Even in the fourth trimester, Scientific American has found that racial disparities in postpartum care are persistent and pervasive. Although many women are still being dismissed by doctors, this is even more true for Black women, Asian-American women, Native-American women, and essentially any woman who is not white, as these women are screened less often for postpartum depression. As the CDC continues to expand its research scope on race and maternal mortality rates — including legislative initiatives such as the Blueprint for Addressing Maternal Health Crisis, which will allocate more resources toward addressing maternal mortality rates, along with a concerted effort being made to expand the use of working doulas – the U.S. still has a long way to go.

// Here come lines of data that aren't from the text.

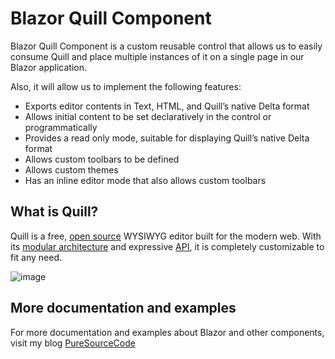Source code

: # Blazor Quill Component

Blazor Quill Component is a custom reusable control that allows us to easily consume Quill and place multiple instances of it on a single page in our Blazor application.

Also, it will allow us to implement the following features:

- Exports editor contents in Text, HTML, and Quill’s native Delta format
- Allows initial content to be set declaratively in the control or programmatically
- Provides a read only mode, suitable for displaying Quill’s native Delta format
- Allows custom toolbars to be defined
- Allows custom themes
- Has an inline editor mode that also allows custom toolbars

## What is Quill?
Quill is a free, [open source](https://github.com/quilljs/quill/) WYSIWYG editor built for the modern web. With its [modular architecture](https://quilljs.com/docs/modules/) and expressive [API](https://quilljs.com/docs/api/), it is completely customizable to fit any need.

![image](https://user-images.githubusercontent.com/9497415/122029542-dbcf1d80-cdc4-11eb-9034-6a57d22daac8.png)

## More documentation and examples
For more documentation and examples about Blazor and other components, visit my blog [PureSourceCode](https://www.puresourcecode.com/)
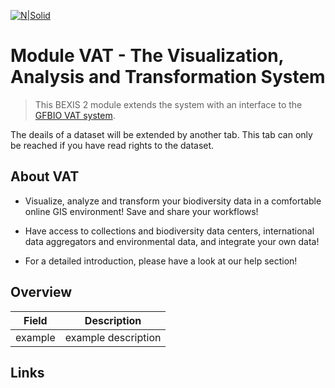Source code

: [![N|Solid](https://github.com/BExIS2/Documents/blob/master/Images/Logo/Logo_BEXIS_rgb_113x28.jpg?raw=true)](http://BExIS2.uni-jena.de/) 
# Module VAT - The Visualization, Analysis and Transformation System


> This BEXIS 2 module extends the system with an interface to the [GFBIO VAT system](https://vat.gfbio.org/#/). 


The deails of a dataset will be extended by another tab. This tab can only be reached if you have read rights to the dataset.

## About VAT

- Visualize, analyze and transform your biodiversity data in a comfortable online GIS environment! Save and share your workflows!

- Have access to collections and biodiversity data centers, international data aggregators and environmental data, and integrate your own data!

- For a detailed introduction, please have a look at our help section!


## Overview

| Field | Description
|--- | ---
example | example description


## Links

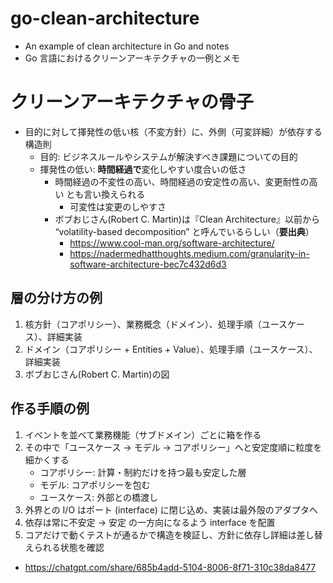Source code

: # go-clean-architecture

- An example of clean architecture in Go and notes
- Go 言語におけるクリーンアーキテクチャの一例とメモ

# クリーンアーキテクチャの骨子

- 目的に対して揮発性の低い核（不変方針）に、外側（可変詳細）が依存する構造則
  - 目的: ビジネスルールやシステムが解決すべき課題についての目的
  - 揮発性の低い: **時間経過で**変化しやすい度合いの低さ
    - 時間経過の不変性の高い、時間経過の安定性の高い、変更耐性の高い とも言い換えられる
      - 可変性は変更のしやすさ
    - ボブおじさん(Robert C. Martin)は『Clean Architecture』以前から
      “volatility-based decomposition” と呼んでいるらしい（**要出典**）
      - https://www.cool-man.org/software-architecture/
      - https://nadermedhatthoughts.medium.com/granularity-in-software-architecture-bec7c432d6d3

## 層の分け方の例

1. 核方針（コアポリシー）、業務概念（ドメイン）、処理手順（ユースケース）、詳細実装
2. ドメイン（コアポリシー + Entities + Value）、処理手順（ユースケース）、詳細実装
3. ボブおじさん(Robert C. Martin)の図

## 作る手順の例

1. イベントを並べて業務機能（サブドメイン）ごとに箱を作る
2. その中で「ユースケース → モデル → コアポリシー」へと安定度順に粒度を細かくする
   - コアポリシー: 計算・制約だけを持つ最も安定した層
   - モデル: コアポリシーを包む
   - ユースケース: 外部との橋渡し
3. 外界との I/O はポート (interface) に閉じ込め、実装は最外殻のアダプタへ
4. 依存は常に不安定 → 安定 の一方向になるよう interface を配置
5. コアだけで動くテストが通るかで構造を検証し、方針に依存し詳細は差し替えられる状態を確認

- https://chatgpt.com/share/685b4add-5104-8006-8f71-310c38da8477
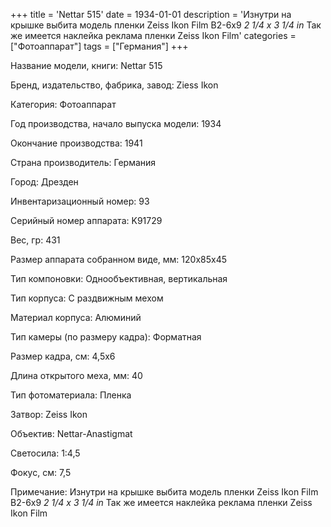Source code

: +++
title = 'Nettar 515'
date = 1934-01-01
description = 'Изнутри на крышке выбита модель пленки Zeiss Ikon Film B2-6x9 *2 1/4 x 3 1/4 in* Так же имеется наклейка реклама пленки Zeiss Ikon Film'
categories = ["Фотоаппарат"]
tags = ["Германия"]
+++

Название модели, книги: Nettar 515

Бренд, издательство, фабрика, завод: Ziess Ikon

Категория: Фотоаппарат

Год производства, начало выпуска модели: 1934

Окончание производства: 1941

Страна производитель: Германия

Город: Дрезден

Инвентаризационный номер: 93

Серийный номер аппарата: K91729

Вес, гр: 431

Размер аппарата  собранном виде, мм: 120x85x45

Тип компоновки: Однообъективная, вертикальная

Тип корпуса: С раздвижным мехом

Материал корпуса: Алюминий

Тип камеры (по размеру кадра): Форматная

Размер кадра, см: 4,5x6

Длина открытого меха, мм: 40

Тип фотоматериала: Пленка

Затвор: Zeiss Ikon

Объектив: Nettar-Anastigmat

Светосила: 1:4,5

Фокус, см: 7,5

Примечание: Изнутри на крышке выбита модель пленки Zeiss Ikon Film B2-6x9 *2 1/4 x 3 1/4 in*
Так же имеется наклейка реклама пленки Zeiss Ikon Film

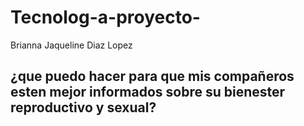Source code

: # Tecnolog-a-proyecto-
Brianna Jaqueline Diaz Lopez 
## ¿que puedo hacer para que mis compañeros esten mejor informados sobre su bienester reproductivo y sexual?
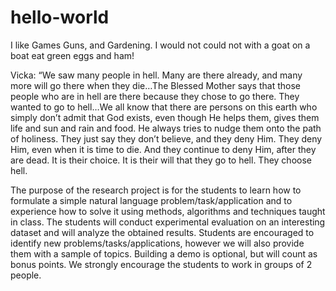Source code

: # hello-world
I like Games Guns, and Gardening. I would not could not with a goat on a boat eat green eggs and ham!

Vicka: “We saw many people in hell. Many are there already, and many more will go there when they die…The Blessed Mother says that those people who are in hell are there because they chose to go there. They wanted to go to hell…We all know that there are persons on this earth who simply don’t admit that God exists, even though He helps them, gives them life and sun and rain and food. He always tries to nudge them onto the path of holiness. They just say they don’t believe, and they deny Him. They deny Him, even when it is time to die. And they continue to deny Him, after they are dead. It is their choice. It is their will that they go to hell. They choose hell.

The purpose of the research project is for the students to learn how to formulate a simple natural language problem/task/application and to experience how to solve it using methods, algorithms and techniques taught in class. The students will conduct experimental evaluation on an interesting dataset and will analyze the obtained results. Students are encouraged to identify new problems/tasks/applications, however we will also provide them with a sample of topics. Building a demo is optional, but will count as bonus points. We strongly encourage the students to work in groups of 2 people.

Postpartum care should be a team effort

Where traditional gender norms connote that women must take care of the domestic sphere, such as cooking, cleaning, and running errands — not to mention, taking care of an infant and any other children they may have — the combined responsibilities could simply overload postpartum women, especially when partner support is lacking. A 2021 study in Health Care for Women International found that the more that women perceive support from their spouses, the less risk they have of postpartum depression. Where PPD can strain the well-being of both mother and infant, the isolation, exhaustion, and feelings of neglect that come with it can also strain the relationship between partners. Do not be afraid to ask for help, identifying clearly and concisely what you need from your partner, and don't be afraid to open up about your mental health, either. 

Utilizing daycare services can also be helpful, but the costs of quality childcare can be exorbitant. The Center for American Progress reports it would cost about $1,300 a month to access licensed, infant childcare. Despite calls for improved access, the U.S. lags significantly behind other countries in this regard. Postpartum care should ensure that every mother's needs are being adequately met, both by health care providers, social services, loved ones at home, and any other institution that is meant to ensure the health and well-being of mothers and their newborns. Pinterest cannot do it all.